### Available data
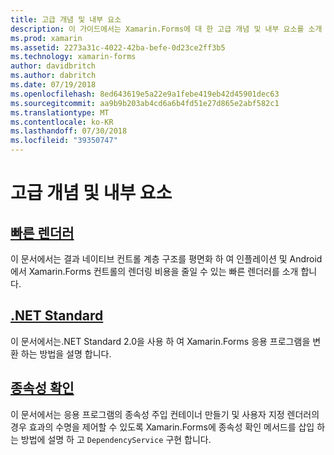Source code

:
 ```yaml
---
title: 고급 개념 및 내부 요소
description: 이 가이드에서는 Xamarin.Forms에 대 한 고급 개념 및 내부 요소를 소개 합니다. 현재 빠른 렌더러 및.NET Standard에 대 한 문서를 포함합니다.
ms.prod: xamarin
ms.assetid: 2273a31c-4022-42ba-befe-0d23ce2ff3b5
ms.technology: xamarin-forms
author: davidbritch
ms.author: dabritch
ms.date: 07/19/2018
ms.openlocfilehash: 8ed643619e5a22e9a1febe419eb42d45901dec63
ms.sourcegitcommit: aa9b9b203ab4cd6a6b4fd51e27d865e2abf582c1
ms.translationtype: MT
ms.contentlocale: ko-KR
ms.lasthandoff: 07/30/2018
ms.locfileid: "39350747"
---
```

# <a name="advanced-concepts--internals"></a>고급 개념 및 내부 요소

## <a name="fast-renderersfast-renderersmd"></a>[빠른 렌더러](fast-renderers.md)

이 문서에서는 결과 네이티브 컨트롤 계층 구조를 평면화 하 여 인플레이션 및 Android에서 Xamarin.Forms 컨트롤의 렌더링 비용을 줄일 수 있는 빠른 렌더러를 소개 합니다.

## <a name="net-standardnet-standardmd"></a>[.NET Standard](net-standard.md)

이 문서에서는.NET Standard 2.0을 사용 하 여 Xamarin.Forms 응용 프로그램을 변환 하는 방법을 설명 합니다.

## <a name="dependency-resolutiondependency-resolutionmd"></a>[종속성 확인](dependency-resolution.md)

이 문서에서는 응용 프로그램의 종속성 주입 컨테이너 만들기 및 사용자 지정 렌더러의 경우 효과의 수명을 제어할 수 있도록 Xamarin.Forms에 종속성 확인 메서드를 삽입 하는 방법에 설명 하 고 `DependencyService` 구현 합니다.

### What you will do
Are you able to set down all the lines above exactly, without any pictures?

### Answer section
Source code

:
 ```yaml
---
title: 고급 개념 및 내부 요소
description: 이 가이드에서는 Xamarin.Forms에 대 한 고급 개념 및 내부 요소를 소개 합니다. 현재 빠른 렌더러 및.NET Standard에 대 한 문서를 포함합니다.
ms.prod: xamarin
ms.assetid: 2273a31c-4022-42ba-befe-0d23ce2ff3b5
ms.technology: xamarin-forms
author: davidbritch
ms.author: dabritch
ms.date: 07/19/2018
ms.openlocfilehash: 8ed643619e5a22e9a1febe419eb42d45901dec63
ms.sourcegitcommit: aa9b9b203ab4cd6a6b4fd51e27d865e2abf582c1
ms.translationtype: MT
ms.contentlocale: ko-KR
ms.lasthandoff: 07/30/2018
ms.locfileid: "39350747"
---
```

# <a name="advanced-concepts--internals"></a>고급 개념 및 내부 요소

## <a name="fast-renderersfast-renderersmd"></a>[빠른 렌더러](fast-renderers.md)

이 문서에서는 결과 네이티브 컨트롤 계층 구조를 평면화 하 여 인플레이션 및 Android에서 Xamarin.Forms 컨트롤의 렌더링 비용을 줄일 수 있는 빠른 렌더러를 소개 합니다.

## <a name="net-standardnet-standardmd"></a>[.NET Standard](net-standard.md)

이 문서에서는.NET Standard 2.0을 사용 하 여 Xamarin.Forms 응용 프로그램을 변환 하는 방법을 설명 합니다.

## <a name="dependency-resolutiondependency-resolutionmd"></a>[종속성 확인](dependency-resolution.md)

이 문서에서는 응용 프로그램의 종속성 주입 컨테이너 만들기 및 사용자 지정 렌더러의 경우 효과의 수명을 제어할 수 있도록 Xamarin.Forms에 종속성 확인 메서드를 삽입 하는 방법에 설명 하 고 `DependencyService` 구현 합니다.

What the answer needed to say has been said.